WHAT IS BEING ASKED — Transcribe all the data below exactly, leaving its pictures out.

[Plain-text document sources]
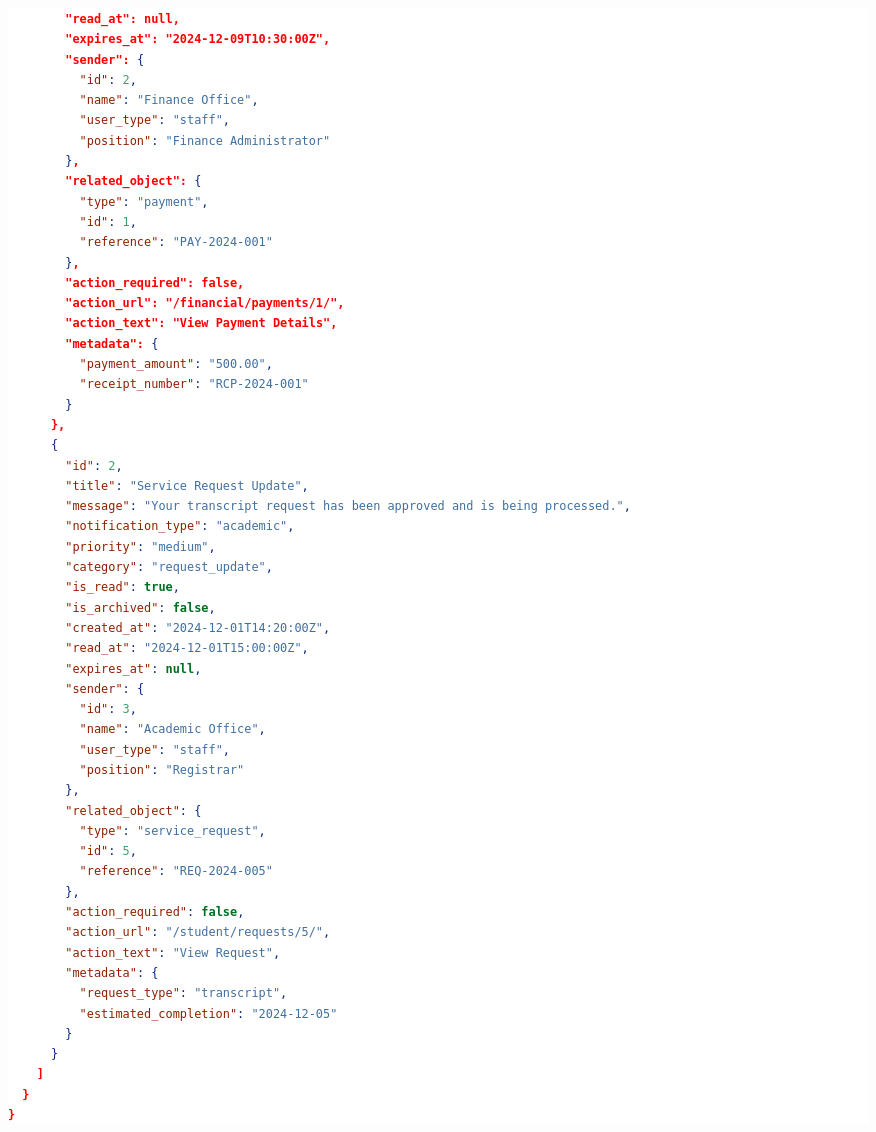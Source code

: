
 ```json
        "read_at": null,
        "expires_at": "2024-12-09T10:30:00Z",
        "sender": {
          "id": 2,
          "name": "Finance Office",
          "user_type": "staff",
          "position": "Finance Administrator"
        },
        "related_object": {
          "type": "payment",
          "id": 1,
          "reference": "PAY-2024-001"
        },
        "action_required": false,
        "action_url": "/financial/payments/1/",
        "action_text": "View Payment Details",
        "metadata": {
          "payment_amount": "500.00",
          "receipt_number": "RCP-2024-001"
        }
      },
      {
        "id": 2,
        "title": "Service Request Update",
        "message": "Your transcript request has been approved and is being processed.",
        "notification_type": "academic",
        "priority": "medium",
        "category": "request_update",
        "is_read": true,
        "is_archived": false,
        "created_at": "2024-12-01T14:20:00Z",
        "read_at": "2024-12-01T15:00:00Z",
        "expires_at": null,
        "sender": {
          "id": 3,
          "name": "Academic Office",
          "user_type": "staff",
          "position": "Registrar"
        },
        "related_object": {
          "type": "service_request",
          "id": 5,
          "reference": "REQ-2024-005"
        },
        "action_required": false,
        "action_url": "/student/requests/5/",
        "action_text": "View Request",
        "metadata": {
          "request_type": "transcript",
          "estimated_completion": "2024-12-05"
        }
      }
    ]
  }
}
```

SOLVED PROBLEM —
Source code

:
 ```json
        "read_at": null,
        "expires_at": "2024-12-09T10:30:00Z",
        "sender": {
          "id": 2,
          "name": "Finance Office",
          "user_type": "staff",
          "position": "Finance Administrator"
        },
        "related_object": {
          "type": "payment",
          "id": 1,
          "reference": "PAY-2024-001"
        },
        "action_required": false,
        "action_url": "/financial/payments/1/",
        "action_text": "View Payment Details",
        "metadata": {
          "payment_amount": "500.00",
          "receipt_number": "RCP-2024-001"
        }
      },
      {
        "id": 2,
        "title": "Service Request Update",
        "message": "Your transcript request has been approved and is being processed.",
        "notification_type": "academic",
        "priority": "medium",
        "category": "request_update",
        "is_read": true,
        "is_archived": false,
        "created_at": "2024-12-01T14:20:00Z",
        "read_at": "2024-12-01T15:00:00Z",
        "expires_at": null,
        "sender": {
          "id": 3,
          "name": "Academic Office",
          "user_type": "staff",
          "position": "Registrar"
        },
        "related_object": {
          "type": "service_request",
          "id": 5,
          "reference": "REQ-2024-005"
        },
        "action_required": false,
        "action_url": "/student/requests/5/",
        "action_text": "View Request",
        "metadata": {
          "request_type": "transcript",
          "estimated_completion": "2024-12-05"
        }
      }
    ]
  }
}
```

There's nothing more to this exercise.